[Python-Dev] Tricky way of of creating a generator via a comprehension expression

Sun Nov 26 15:29:30 EST 2017

On Sat, Nov 25, 2017 at 3:37 PM, Guido van Rossum <guido at python.org> wrote:
> On Sat, Nov 25, 2017 at 1:05 PM, David Mertz <mertz at gnosis.cx> wrote:
>>
>> FWIW, on a side point. I use 'yield' and 'yield from' ALL THE TIME in real
>> code. Probably 80% of those would be fine with yield statements, but a
>> significant fraction use `gen.send()`.
>>
>> On the other hand, I have yet once to use 'await', or 'async' outside of
>> pedagogical contexts. There are a whole lot of generators, including ones
>> utilizing state injection, that are useful without the scaffolding of an
>> event loop, in synchronous code.
>
>
> Maybe you didn't realize async/await don't need an event loop? Driving an
> async/await-based coroutine is just as simple as driving a yield-from-based
> one (`await` does exactly the same thing as `yield from`).

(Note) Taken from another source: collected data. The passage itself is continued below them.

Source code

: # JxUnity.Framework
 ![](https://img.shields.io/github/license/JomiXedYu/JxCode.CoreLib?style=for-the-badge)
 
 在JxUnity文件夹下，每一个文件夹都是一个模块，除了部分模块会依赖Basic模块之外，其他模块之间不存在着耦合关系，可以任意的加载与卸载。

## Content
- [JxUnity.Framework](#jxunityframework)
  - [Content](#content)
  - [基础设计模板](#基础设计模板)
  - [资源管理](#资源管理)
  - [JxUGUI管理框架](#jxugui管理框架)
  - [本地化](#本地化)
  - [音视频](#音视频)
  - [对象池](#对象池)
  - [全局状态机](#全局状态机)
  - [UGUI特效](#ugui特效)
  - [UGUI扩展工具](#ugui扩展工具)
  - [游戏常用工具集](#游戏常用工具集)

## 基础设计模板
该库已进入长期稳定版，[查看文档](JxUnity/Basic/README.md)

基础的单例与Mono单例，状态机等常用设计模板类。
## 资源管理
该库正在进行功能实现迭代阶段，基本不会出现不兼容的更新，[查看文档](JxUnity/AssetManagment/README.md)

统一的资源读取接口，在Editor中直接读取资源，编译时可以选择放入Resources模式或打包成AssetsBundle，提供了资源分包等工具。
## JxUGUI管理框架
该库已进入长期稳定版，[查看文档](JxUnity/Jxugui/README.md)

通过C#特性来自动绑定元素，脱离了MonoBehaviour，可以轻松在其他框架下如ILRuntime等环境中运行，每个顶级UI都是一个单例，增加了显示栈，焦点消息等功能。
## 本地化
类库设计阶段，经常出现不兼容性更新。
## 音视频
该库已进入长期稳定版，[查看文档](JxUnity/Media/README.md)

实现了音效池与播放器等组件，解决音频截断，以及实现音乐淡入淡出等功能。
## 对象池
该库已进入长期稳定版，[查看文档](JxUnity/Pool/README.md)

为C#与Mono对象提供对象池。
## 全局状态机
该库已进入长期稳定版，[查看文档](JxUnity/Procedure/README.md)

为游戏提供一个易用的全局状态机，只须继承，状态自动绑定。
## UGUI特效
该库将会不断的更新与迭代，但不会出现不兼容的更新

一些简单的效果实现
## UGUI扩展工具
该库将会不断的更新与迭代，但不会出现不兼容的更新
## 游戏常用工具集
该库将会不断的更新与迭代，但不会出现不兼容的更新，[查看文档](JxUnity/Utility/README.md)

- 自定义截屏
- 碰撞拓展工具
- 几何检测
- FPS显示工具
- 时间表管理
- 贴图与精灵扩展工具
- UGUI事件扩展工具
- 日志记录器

Technically anything you can write with yield/yield from could also be
written using async/await and vice-versa, but I think it's actually
nice to have both in the language.

The distinction I'd make is that yield/yield from is what you should
use for ad hoc coroutines where the person writing the code that has
'yield from's in it is expected to understand the details of the
coroutine runner, while async/await is what you should use when the
coroutine running is handled by a library like asyncio, and the person
writing code with 'await's in it is expected to treat coroutine stuff
as an opaque implementation detail. (NB I'm using "coroutine" in the
CS sense here, where generators and async functions are both
"coroutines".)

I think of this as being sort of half-way between a style guideline
and a technical guideline. It's like the guideline that lists should
be homogenously-typed and variable length, while tuples are
heterogenously-typed and fixed length: there's nothing in the language
that outright *enforces* this, but it's a helpful convention *and*
things tend to work better if you go along with it.

Here are some technical issues you'll run into if you try to use
async/await for ad hoc coroutines:

- If you don't iterate an async function, you get a "coroutine never
awaited" warning. This may or may not be what you want.

- async/await has associated thread-global state like
sys.set_coroutine_wrapper and sys.set_asyncgen_hooks. Generally async
libraries assume that they own these, and arbitrarily weird things may
happen if you have multiple async/await coroutine runners in same
thread with no coordination between them.

- In async/await, it's not obvious how to write leaf functions:
'await' is equivalent to 'yield from', but there's no equivalent to
'yield'. You have to jump through some hoops by writing a class with a
custom __await__ method or using @types.coroutine. Of course it's
doable, and it's no big deal if you're writing a proper async library,
but it's awkward for quick ad hoc usage.

For a concrete example of 'ad hoc coroutines' where I think 'yield
from' is appropriate, here's wsproto's old 'yield from'-based
incremental websocket protocol parser:

    https://github.com/python-hyper/wsproto/blob/4b7db502cc0568ab2354798552148dadd563a4e3/wsproto/frame_protocol.py#L142

The flow here is: received_frames is the public API: it gives you an
iterator over all completed frames. When it stops you're expected to
add more data to the buffer and then call it again. Internally,
received_frames acts as a coroutine runner for parse_more_gen, which
is the main parser that calls various helper methods to parse
different parts of the websocket frame. These calls eventually bottom
out in _consume_exactly or _consume_at_most, which use 'yield' to
"block" until enough data is available in the internal buffer.
Basically this is the classic trick of using coroutines to write an
incremental state machine parser as ordinary-looking code where the
state is encoded in local variables on the stack.

Using coroutines here isn't just a cute trick; I'm pretty confident
that there is absolutely no other way to write a readable incremental
websocket parser in Python. This is the 3rd rewrite of wsproto's
parser, and I think I've read the code for all the other Python
libraries that do this too. The websocket framing format is branchy
enough that trying to write out the state machine explicitly will
absolutely tie you in knots. (Of course we then rewrote wsproto's
parser a 4th time for py2 compatibility; the current version's not
*terrible* but the 'yield from' version was simpler and more
maintainable.)

For wsproto's use case, I think using 'await' would be noticeably
worse than 'yield from'. It'd make the code more opaque to readers
(people know generators but no-one shows up already knowing what
@types.coroutine does), the "coroutine never awaited" warnings would
be obnoxious (it's totally fine to instantiate a parser and then throw
it away without using it!), and the global state issues would make us
very nervous (wsproto is absolutely designed to be used alongside a
library like asyncio or trio). But that's fine; 'yield from' exists
and is perfect for this application.

Basically this is a very long way of saying that actually the status
quo is pretty good, at least with regard to yield from vs. async/await
:-).

-n

-- 
Nathaniel J. Smith -- https://vorpus.org